> [PROMPT]:
Scan the entries below for the string "label" and copy every line where it turns up.
---+---
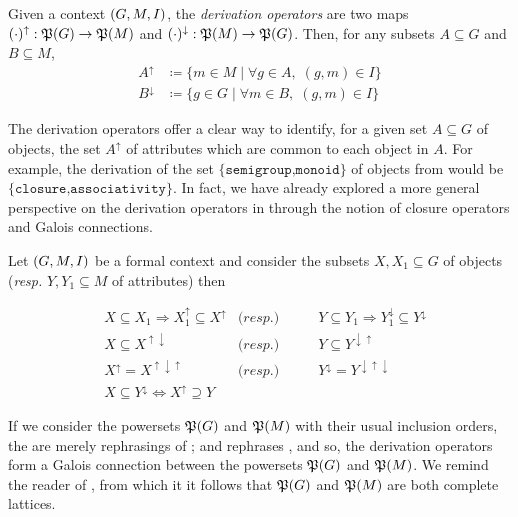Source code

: \begin{definition}
     \label{definition:derivation-operators} 
  Given a context $(G,M,\mathrel{I})$, the \textit{derivation operators} are two maps $(\cdot)^\uparrow : \mathfrak{P}({G}) \to \mathfrak{P}({M})$ and $(\cdot)^\downarrow : \mathfrak{P}({M}) \to \mathfrak{P}({G})$. Then, for any subsets $A \subseteq G$ and $B \subseteq M$,
  \begin{align*}
       A^\uparrow & \coloneqq \{m \in M \mid \forall g \in A, \; (g,m) \in I\} \\
       B^\downarrow & \coloneqq \{g \in G \mid \forall m \in B, \; (g,m) \in I\}
  \end{align*}
\end{definition}

The derivation operators offer a clear way to identify, for a given set $A \subseteq G$ of objects, the set $A^\uparrow$ of attributes which are common to each object in $A$. For example, the derivation of the set $\{\texttt{semigroup,monoid}\}$ of objects from  would be $\{\texttt{closure,associativity}\}$. In fact, we have already explored a more general perspective on the derivation operators in  through the notion of closure operators and Galois connections.

\begin{proposition}
\label{proposition:derivation-operators-galois}
Let $(G,M,\mathrel{I})$ be a formal context and consider the subsets $X,X_1 \subseteq G$ of objects (\textit{resp.} $Y,Y_1 \subseteq M$ of attributes) then

\begin{align}
    & X \subseteq X_1 \Rightarrow X_1^\uparrow \subseteq X^\uparrow & \textit{(resp.)} & \qquad Y \subseteq Y_1 \Rightarrow Y_1^\downarrow \subseteq Y^\downarrow \label{equation:galois-1} \\
    & X \subseteq X^{\uparrow \downarrow} & \textit{(resp.)} & \qquad Y \subseteq Y^{\downarrow \uparrow} \label{equation:galois-2} \\
    & X^\uparrow = X^{\uparrow \downarrow \uparrow}  & \textit{(resp.)} & \qquad  Y^\downarrow = Y^{\downarrow \uparrow \downarrow} \label{equation:galois-3} \\
    & X \subseteq Y^\downarrow \Longleftrightarrow X^\uparrow \supseteq Y & \label{equation:galois-4}
\end{align}
\end{proposition}

If we consider the powersets $\mathfrak{P}({G})$ and $\mathfrak{P}({M})$ with their usual inclusion orders, the  are merely rephrasings of ; and  rephrases , and so, the derivation operators form a Galois connection between the powersets $\mathfrak{P}({G})$ and $\mathfrak{P}({M})$. We remind the reader of , from which it it follows that $\mathfrak{P}({G})$ and $\mathfrak{P}({M})$ are both complete lattices.

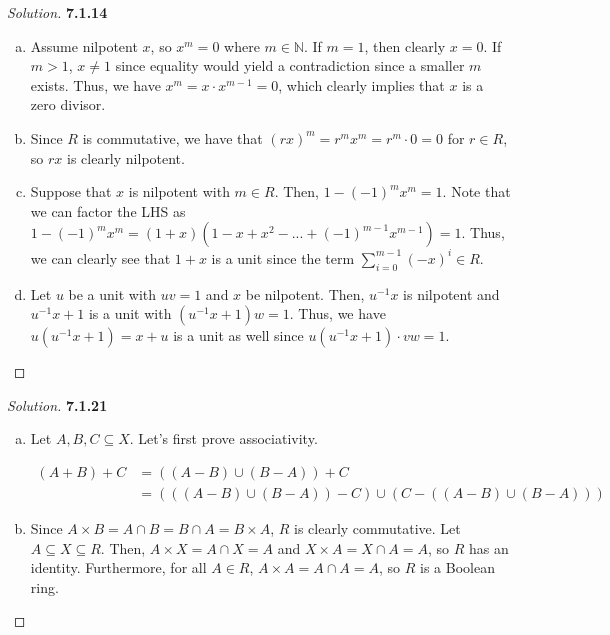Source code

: \documentclass[10pt]{article}
\theoremstyle{definition}
\theoremstyle{remark}
\newenvironment{solution}
  {\renewcommand\qedsymbol{$\blacksquare$}\begin{proof}[Solution]}
  {\end{proof}}
\begin{document}
\begin{solution}
\textbf{7.1.14} \begin{enumerate}[a)]
    \item Assume nilpotent $x$, so $x^m = 0$ where $m \in \mathbb{N}$. If $m = 1$, then clearly $x = 0$. If $m > 1$, $x \neq 1$ since equality would yield a contradiction since a smaller $m$ exists. Thus, we have  $x^m = x \cdot x^{m-1} = 0$, which clearly implies that $x$ is a zero divisor.
    
    \item Since $R$ is commutative, we have that $(rx)^m = r^mx^m = r^m \cdot 0 = 0$ for $r \in R$, so $rx$ is clearly nilpotent.
    
    \item Suppose that $x$ is nilpotent with $m \in R$. Then, $1 -(-1)^mx^m = 1$. Note that we can factor the LHS as $1 -(-1)^mx^m = (1+x)(1-x+x^2-...+(-1)^{m-1}x^{m-1}) = 1$. Thus, we can clearly see that $1+x$ is a unit since the term $\sum_{i=0}^{m-1}(-x)^i \in R$.
    
    \item Let $u$ be a unit with $uv = 1$ and $x$ be nilpotent. Then, $u^{-1}x$ is nilpotent and $u^{-1}x + 1$ is a unit with $(u^{-1}x + 1)w = 1$. Thus, we have $u(u^{-1}x + 1) = x + u$ is a unit as well since $u(u^{-1}x + 1) \cdot vw = 1$.
\end{enumerate}
\end{solution}

\begin{solution}
\textbf{7.1.21}
\begin{enumerate}[a)]
    \item Let $A, B, C \subseteq X$. Let's first prove associativity.
    
    \begin{align*}
        (A+B)+C &= ((A-B) \cup (B-A))+C \\
                &= (((A-B)\cup(B-A))-C) \cup (C-((A-B)\cup(B-A)))
    \end{align*}
    
    \item Since $A \times B = A \cap B = B \cap A = B \times A$, $R$ is clearly commutative. Let $A \subseteq X \subseteq R$. Then, $A \times X = A \cap X = A$ and $X \times A = X \cap A = A$, so $R$ has an identity. Furthermore, for all $A \in R$, $A \times A = A \cap A = A$, so $R$ is a Boolean ring. 
\end{enumerate}
\end{solution}
\end{document}
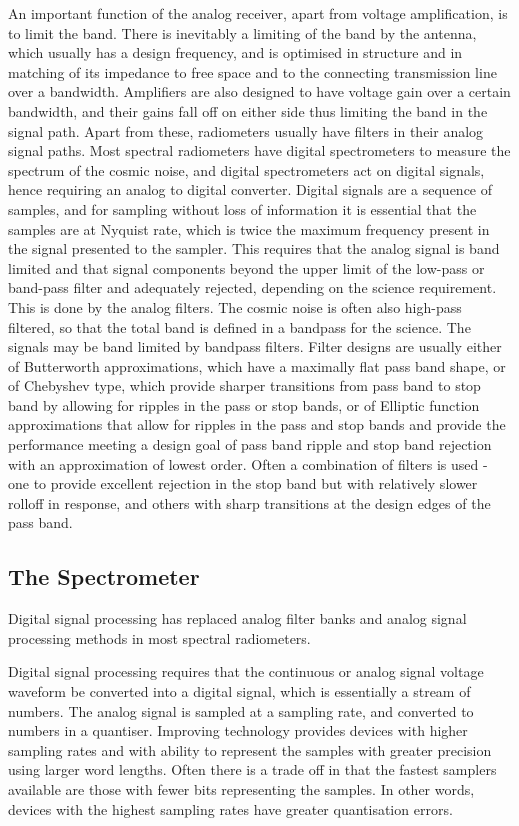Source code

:    An important function of the analog receiver, apart from voltage amplification, is to limit the band. There is inevitably a limiting of the band by the antenna, which usually has a design frequency, and is optimised in structure and in matching of its impedance to free space and to the connecting transmission line over a bandwidth.  Amplifiers are also designed to have voltage gain over a certain bandwidth, and their gains fall off on either side thus limiting the band in the signal path.  Apart from these, radiometers usually have filters in their analog signal paths. Most spectral radiometers have digital spectrometers to measure the spectrum of the cosmic noise, and digital spectrometers act on digital signals, hence requiring an analog to digital converter.  Digital signals are a sequence of samples, and for sampling without loss of information it is essential that the samples are at Nyquist rate, which is twice the maximum frequency present in the signal presented to the sampler. This requires that the analog signal is band limited and that signal components beyond the upper limit of the low-pass or band-pass filter and adequately rejected, depending on the science requirement. This is done by the analog filters.  The cosmic noise is often also high-pass filtered, so that the total band is defined in a bandpass for the science.  The signals may be band limited by bandpass filters.  Filter designs are usually either of Butterworth approximations, which have a maximally flat pass band shape, or of Chebyshev type, which provide sharper transitions from pass band to stop band by allowing for ripples in the pass or stop bands, or of Elliptic function approximations that allow for ripples in the pass and stop bands and provide the performance meeting a design goal of pass band ripple and stop band rejection with an approximation of lowest order.  Often a combination of filters is used - one to provide excellent rejection in the stop band but with relatively slower rolloff in response, and others with sharp transitions at the design edges of the pass band.  
   
\subsection{The Spectrometer}

  Digital signal processing has replaced analog filter banks and analog signal processing methods in most spectral radiometers. 
  
  Digital signal processing requires that the continuous or analog signal voltage waveform be converted into a digital signal, which is essentially a stream of numbers.  The analog signal is sampled at a sampling rate, and converted to numbers in a quantiser.  Improving technology provides devices with higher sampling rates and with ability to represent the samples with greater precision using larger word lengths.  Often there is a trade off in that the fastest samplers available are those with fewer bits representing the samples.  In other words, devices with the highest sampling rates have greater quantisation errors.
---+---
> [RESPONSE BOX]:
     \label{definition:derivation-operators} 
\label{proposition:derivation-operators-galois}
    & X \subseteq X_1 \Rightarrow X_1^\uparrow \subseteq X^\uparrow & \textit{(resp.)} & \qquad Y \subseteq Y_1 \Rightarrow Y_1^\downarrow \subseteq Y^\downarrow \label{equation:galois-1} \\
    & X \subseteq X^{\uparrow \downarrow} & \textit{(resp.)} & \qquad Y \subseteq Y^{\downarrow \uparrow} \label{equation:galois-2} \\
    & X^\uparrow = X^{\uparrow \downarrow \uparrow}  & \textit{(resp.)} & \qquad  Y^\downarrow = Y^{\downarrow \uparrow \downarrow} \label{equation:galois-3} \\
    & X \subseteq Y^\downarrow \Longleftrightarrow X^\uparrow \supseteq Y & \label{equation:galois-4}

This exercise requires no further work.